HARARE, July 19 (Xinhua) -- The Zimbabwe Electoral Commission (ZEC) on Thursday refuted allegations made by an independent group that the voters' roll of the July 30 general elections is unclean and contains "ghost voters."
ZEC chairperson Priscilla Chigumba said in a statement that the commission had checked all the alleged ghosts and was satisfied that the voters who had the same names and dates of birth were unique individuals with unique photographs and fingerprints.
"The commission would be grateful to show the records of these individuals to stakeholders.
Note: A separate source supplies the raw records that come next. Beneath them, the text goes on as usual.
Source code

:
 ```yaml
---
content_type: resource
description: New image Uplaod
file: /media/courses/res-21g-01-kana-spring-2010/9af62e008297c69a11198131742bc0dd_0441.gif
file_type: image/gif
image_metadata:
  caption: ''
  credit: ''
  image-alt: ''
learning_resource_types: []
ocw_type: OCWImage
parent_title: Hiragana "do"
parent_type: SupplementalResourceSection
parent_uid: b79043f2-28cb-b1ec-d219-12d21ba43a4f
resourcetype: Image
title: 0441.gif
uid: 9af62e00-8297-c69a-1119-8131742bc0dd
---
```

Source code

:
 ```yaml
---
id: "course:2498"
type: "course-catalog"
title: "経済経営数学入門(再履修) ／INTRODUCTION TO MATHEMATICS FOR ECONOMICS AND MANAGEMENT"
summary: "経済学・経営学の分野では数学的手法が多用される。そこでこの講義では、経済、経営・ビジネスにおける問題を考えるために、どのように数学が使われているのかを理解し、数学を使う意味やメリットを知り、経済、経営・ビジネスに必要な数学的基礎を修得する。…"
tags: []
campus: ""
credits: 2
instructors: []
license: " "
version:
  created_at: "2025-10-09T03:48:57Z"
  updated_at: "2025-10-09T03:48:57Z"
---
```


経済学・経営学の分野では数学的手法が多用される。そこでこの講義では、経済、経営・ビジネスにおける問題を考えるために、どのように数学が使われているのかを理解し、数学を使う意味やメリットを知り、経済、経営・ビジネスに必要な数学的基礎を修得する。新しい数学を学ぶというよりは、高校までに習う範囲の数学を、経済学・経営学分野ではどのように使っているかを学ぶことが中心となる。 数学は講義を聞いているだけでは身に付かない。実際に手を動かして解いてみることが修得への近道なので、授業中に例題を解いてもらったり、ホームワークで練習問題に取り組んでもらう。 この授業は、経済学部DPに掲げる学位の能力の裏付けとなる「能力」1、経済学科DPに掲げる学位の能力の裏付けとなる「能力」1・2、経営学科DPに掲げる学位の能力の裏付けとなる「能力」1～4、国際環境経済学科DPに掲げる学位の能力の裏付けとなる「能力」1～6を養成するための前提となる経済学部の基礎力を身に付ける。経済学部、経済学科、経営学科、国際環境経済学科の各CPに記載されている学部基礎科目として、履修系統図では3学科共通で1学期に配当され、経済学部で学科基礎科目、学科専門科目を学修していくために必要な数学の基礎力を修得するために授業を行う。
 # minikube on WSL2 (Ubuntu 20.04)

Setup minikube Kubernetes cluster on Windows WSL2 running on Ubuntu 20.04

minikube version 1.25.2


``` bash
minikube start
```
The commission can therefore not disenfranchise them," she said.
The independent group calling itself "Team Pachedu" had accused ZEC of coming up with a voters' roll with 250,000 ghost voters.
Among the team's "findings" were the alleged duplication of identity numbers with different names, or slight changes to spellings, similar ID numbers and the same person registered at different polling stations.
However, Chigumba dismissed the analysis that the commission stuffed the roll with ghost voters based on the argument that the coincidence of having people with the same name, surname and date of birth was "statistically unlikely".
"The commission has taken note of these and wishes to advise stakeholders that an analysis of the number of voters in the roll with similar surnames shows that 115,446 voters have a Moyo surname," she said.
She said during the voters' roll inspection period, 114,691 requests data corrections were received and effected.
On the issue of duplicate national identity numbers, she said the commission had engaged the Registrar-General's Office for verification.
"Some cases were resolved while a number are still under investigation. In order for the commission to finalize the voters' roll in time for the elections, 1,667 cases of duplicate ID numbers that are still under investigation were excluded from the voters' roll and compiled in the Exclusion List."
She said 510 of these shared the same ID numbers but with different details while 1,157 shared the same ID numbers and details but were different individuals based on biometric data.